Mit der zunehmenden Internationalisierung Luxemburgs als Standort von EU-Institutionen und Finanzdienstleistern entstanden in den 1960er und 1970er Jahren einige evangelische Auslandsgemeinden. Das Interesse der Evangelischen Kirche von Luxemburg an diesen neu entstandenen Gemeinden war vor dem geschilderten historischen Hintergrund eher gering, und so entfalteten diese Gemeinden zunächst unverbunden eigene Aktivitäten. Erst in den späten 1990er Jahren gründete man unter dem Einfluss der ökumenisch gesinnten Pfarrer Peutz und Imbert und interessierter Gemeindeglieder mit der Allianz eine Arbeitsgemeinschaft Evangelischer Kirchen und Gemeinden in Luxemburg. Zwei dieser Auslandsgemeinden sind mittlerweile Kirchengemeinden der Evangelischen Kirche von Luxemburg geworden und stellen einen wesentlichen Faktor für die zunehmende Dynamisierung und Internationalisierung der Evangelischen Kirche von Luxemburg dar. In dieser kleinen Mikrokirche wird die Leuenberger Konkordiengemeinschaft tagtäglich realisiert.

Organisation

Die Evangelische Kirche von Luxemburg besteht aus drei Kirchengemeinden: Luxemburg-Stadt mit Annexen in Ettelbrück und Wiltz sowie die Paroisse Francophone und die Niederländische Kirchengemeinde. Die Kirchengemeinden werden von den zugehörigen Presbyterien (Kirchengemeinderäten) autonom verwaltet. Ein für jeweils sechs Jahre gewähltes Konsistorium leitet die Kirche als Ganzes und legt jährlich der Generalversammlung gegenüber Rechenschaft ab. Chef de culte (Kirchenpräsident) ist der jeweils von Konsistorium und Generalversammlung gewählte Titularpfarrer. Für die Kirche arbeitet hauptamtlich ein weiterer Pfarrer und eine Sekretärin, diese Personalstellen werden gemäß einer entsprechenden Vereinbarung mit dem Großherzogtum Luxemburg aus dem öffentlichen Haushalt finanziert.
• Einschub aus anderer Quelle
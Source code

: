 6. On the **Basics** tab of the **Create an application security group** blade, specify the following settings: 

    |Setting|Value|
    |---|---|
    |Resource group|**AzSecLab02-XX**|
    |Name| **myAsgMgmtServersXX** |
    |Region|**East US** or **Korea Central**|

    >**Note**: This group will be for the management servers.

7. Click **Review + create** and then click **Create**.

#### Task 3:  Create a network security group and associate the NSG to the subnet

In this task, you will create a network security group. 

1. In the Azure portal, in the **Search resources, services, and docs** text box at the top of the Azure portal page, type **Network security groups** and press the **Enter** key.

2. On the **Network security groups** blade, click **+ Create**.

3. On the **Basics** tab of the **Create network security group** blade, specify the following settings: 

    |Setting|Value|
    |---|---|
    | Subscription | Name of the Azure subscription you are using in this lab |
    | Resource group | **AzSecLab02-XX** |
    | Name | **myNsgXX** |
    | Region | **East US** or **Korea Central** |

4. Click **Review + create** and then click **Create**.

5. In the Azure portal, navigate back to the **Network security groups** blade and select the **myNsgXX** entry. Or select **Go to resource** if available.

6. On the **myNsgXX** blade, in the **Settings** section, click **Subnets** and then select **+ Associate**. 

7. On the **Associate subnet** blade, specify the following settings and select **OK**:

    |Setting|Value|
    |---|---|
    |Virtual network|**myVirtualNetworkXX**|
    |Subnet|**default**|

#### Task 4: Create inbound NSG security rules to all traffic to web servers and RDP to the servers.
Ökumene und Mitgliedschaften

Die Evangelische Kirche von Luxemburg ist Mitglied in der Allianz der Protestantischen Kirchen von Luxemburg, eine Arbeitsgemeinschaft der evangelischen Kirchen(gemeinden) von Luxemburg, in der die einzelnen Kirchengemeinden der Evangelischen Kirche von Luxemburg: Luxemburg-Stadt, Paroisse Francophone, Niederländische Gemeinde, aber auch die Dänische, Isländische, Finnische Gemeinde, sowie die All Nations Church in Luxembourg Mitglied sind, um gemeinsam Gottesdienste in ökumenischer Gemeinschaft zu feiern, Öffentlichkeitsarbeit, Erwachsenenbildung, Jugendarbeit, soziale Arbeit und Mission zu betreiben. Die Allianz ist Gründungsmitglied des Rates christlicher Kirchen im Großherzogtum Luxemburg (1997), in welcher die röm.-katholische, protestantische, orthodoxe und anglikanische Kirche zusammenarbeiten. Sie ist außerdem Mitglied der Konferenz Europäischer Kirchen (KEK) und der Gemeinschaft Evangelischer Kirchen in Europa (GEKE, vormals Leuenberger Kirchengemeinschaft), dort in der Regionalgruppe der Konferenz der Kirchen am Rhein verortet.

Einzelnachweise

  1. Klaus Loetsch: Zwischen vielen Stühlen, Geschichte des Protestantismus in Luxemburg (Memento des Originals vom 6. Juni 2014 im Internet Archive)  Info: Der Archivlink wurde automatisch eingesetzt und noch nicht geprüft. Bitte prüfe Original- und Archivlink gemäß Anleitung und entferne dann diesen Hinweis. (PDF; 851 kB), S. 36.
  2. Protestantische Kirche von Luxemburg – Geschichte.
  3. Klaus Loetsch: Zwischen vielen Stühlen, Geschichte des Protestantismus in Luxemburg (Memento des Originals vom 6. Juni 2014 im Internet Archive)  Info: Der Archivlink wurde automatisch eingesetzt und noch nicht geprüft. Bitte prüfe Original- und Archivlink gemäß Anleitung und entferne dann diesen Hinweis. (PDF; 851 kB), S. 37.
  4. Markus Porsche-Ludwig, Jürgen Bellers: Religion in Luxemburg (Memento des Originals vom 17. Oktober 2013 im Internet Archive)  Info: Der Archivlink wurde automatisch eingesetzt und noch nicht geprüft. Bitte prüfe Original- und Archivlink gemäß Anleitung und entferne dann diesen Hinweis.
  5. PDF mit Text Staatsvertrag zwischen Regierung und Evang. Kirche von Luxemburg (PDF; 156 kB)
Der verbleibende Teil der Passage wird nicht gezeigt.